[[ INFORMATION SUPPLIED, beginning ]]

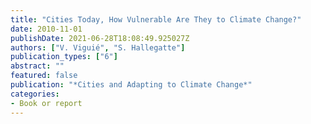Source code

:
 ```yaml
---
title: "Cities Today, How Vulnerable Are They to Climate Change?"
date: 2010-11-01
publishDate: 2021-06-28T18:08:49.925027Z
authors: ["V. Viguié", "S. Hallegatte"]
publication_types: ["6"]
abstract: ""
featured: false
publication: "*Cities and Adapting to Climate Change*"
categories:
- Book or report
---
```


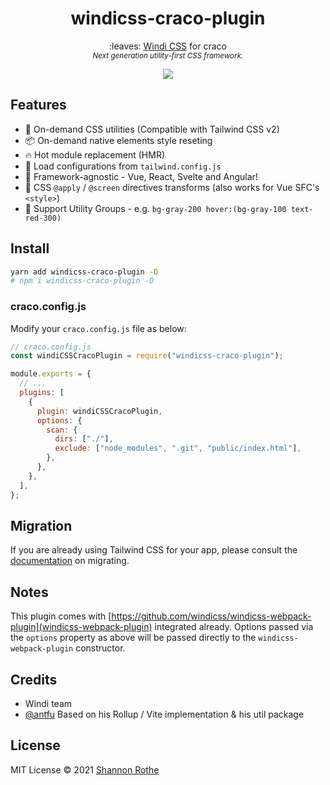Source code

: <h1 align='center'>windicss-craco-plugin</h1>

<p align='center'>:leaves: <a href="https://github.com/voorjaar/windicss">Windi CSS</a> for craco<br>
<sup><em>Next generation utility-first CSS framework.</em></sup>
</p>

<p align='center'>
<a href='https://www.npmjs.com/package/windicss-craco-plugin'>
<img src='https://img.shields.io/npm/v/windicss-craco-plugin?color=0EA5E9&label='>
</a>
</p>

## Features

- 🧩 On-demand CSS utilities (Compatible with Tailwind CSS v2)
- 📦 On-demand native elements style reseting
- 🔥 Hot module replacement (HMR)
- 🍃 Load configurations from `tailwind.config.js`
- 🤝 Framework-agnostic - Vue, React, Svelte and Angular!
- 📄 CSS `@apply` / `@screen` directives transforms (also works for Vue SFC's `<style>`)
- 🎳 Support Utility Groups - e.g. `bg-gray-200 hover:(bg-gray-100 text-red-300)`

## Install

```bash
yarn add windicss-craco-plugin -D
# npm i windicss-craco-plugin -D
```

### craco.config.js

Modify your `craco.config.js` file as below:

```js
// craco.config.js
const windiCSSCracoPlugin = require("windicss-craco-plugin");

module.exports = {
  // ...
  plugins: [
    {
      plugin: windiCSSCracoPlugin,
      options: {
        scan: {
          dirs: ["./"],
          exclude: ["node_modules", ".git", "public/index.html"],
        },
      },
    },
  ],
};
```

## Migration

If you are already using Tailwind CSS for your app, please consult the [documentation](https://windicss.netlify.app/guide/migration.html) on migrating.

## Notes

This plugin comes with [https://github.com/windicss/windicss-webpack-plugin](windicss-webpack-plugin) integrated already. Options passed via the `options` property as above will be passed directly to the `windicss-webpack-plugin` constructor.

## Credits

- Windi team
- [@antfu](https://github.com/antfu) Based on his Rollup / Vite implementation & his util package

## License

MIT License © 2021 [Shannon Rothe](https://github.com/shannonrothe)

[[ INFORMATION SUPPLIED, end ]]

Would you copy out every entry above word for word, without the pictures?

RESULT BELOW »
Source code

:
 ```yaml
---
title: "Cities Today, How Vulnerable Are They to Climate Change?"
date: 2010-11-01
publishDate: 2021-06-28T18:08:49.925027Z
authors: ["V. Viguié", "S. Hallegatte"]
publication_types: ["6"]
abstract: ""
featured: false
publication: "*Cities and Adapting to Climate Change*"
categories:
- Book or report
---
```


Source code

: <h1 align='center'>windicss-craco-plugin</h1>

<p align='center'>:leaves: <a href="https://github.com/voorjaar/windicss">Windi CSS</a> for craco<br>
<sup><em>Next generation utility-first CSS framework.</em></sup>
</p>

<p align='center'>
<a href='https://www.npmjs.com/package/windicss-craco-plugin'>
<img src='https://img.shields.io/npm/v/windicss-craco-plugin?color=0EA5E9&label='>
</a>
</p>

## Features

- 🧩 On-demand CSS utilities (Compatible with Tailwind CSS v2)
- 📦 On-demand native elements style reseting
- 🔥 Hot module replacement (HMR)
- 🍃 Load configurations from `tailwind.config.js`
- 🤝 Framework-agnostic - Vue, React, Svelte and Angular!
- 📄 CSS `@apply` / `@screen` directives transforms (also works for Vue SFC's `<style>`)
- 🎳 Support Utility Groups - e.g. `bg-gray-200 hover:(bg-gray-100 text-red-300)`

## Install

```bash
yarn add windicss-craco-plugin -D
# npm i windicss-craco-plugin -D
```

### craco.config.js

Modify your `craco.config.js` file as below:

```js
// craco.config.js
const windiCSSCracoPlugin = require("windicss-craco-plugin");

module.exports = {
  // ...
  plugins: [
    {
      plugin: windiCSSCracoPlugin,
      options: {
        scan: {
          dirs: ["./"],
          exclude: ["node_modules", ".git", "public/index.html"],
        },
      },
    },
  ],
};
```

## Migration

If you are already using Tailwind CSS for your app, please consult the [documentation](https://windicss.netlify.app/guide/migration.html) on migrating.

## Notes

This plugin comes with [https://github.com/windicss/windicss-webpack-plugin](windicss-webpack-plugin) integrated already. Options passed via the `options` property as above will be passed directly to the `windicss-webpack-plugin` constructor.

## Credits

- Windi team
- [@antfu](https://github.com/antfu) Based on his Rollup / Vite implementation & his util package

## License

MIT License © 2021 [Shannon Rothe](https://github.com/shannonrothe)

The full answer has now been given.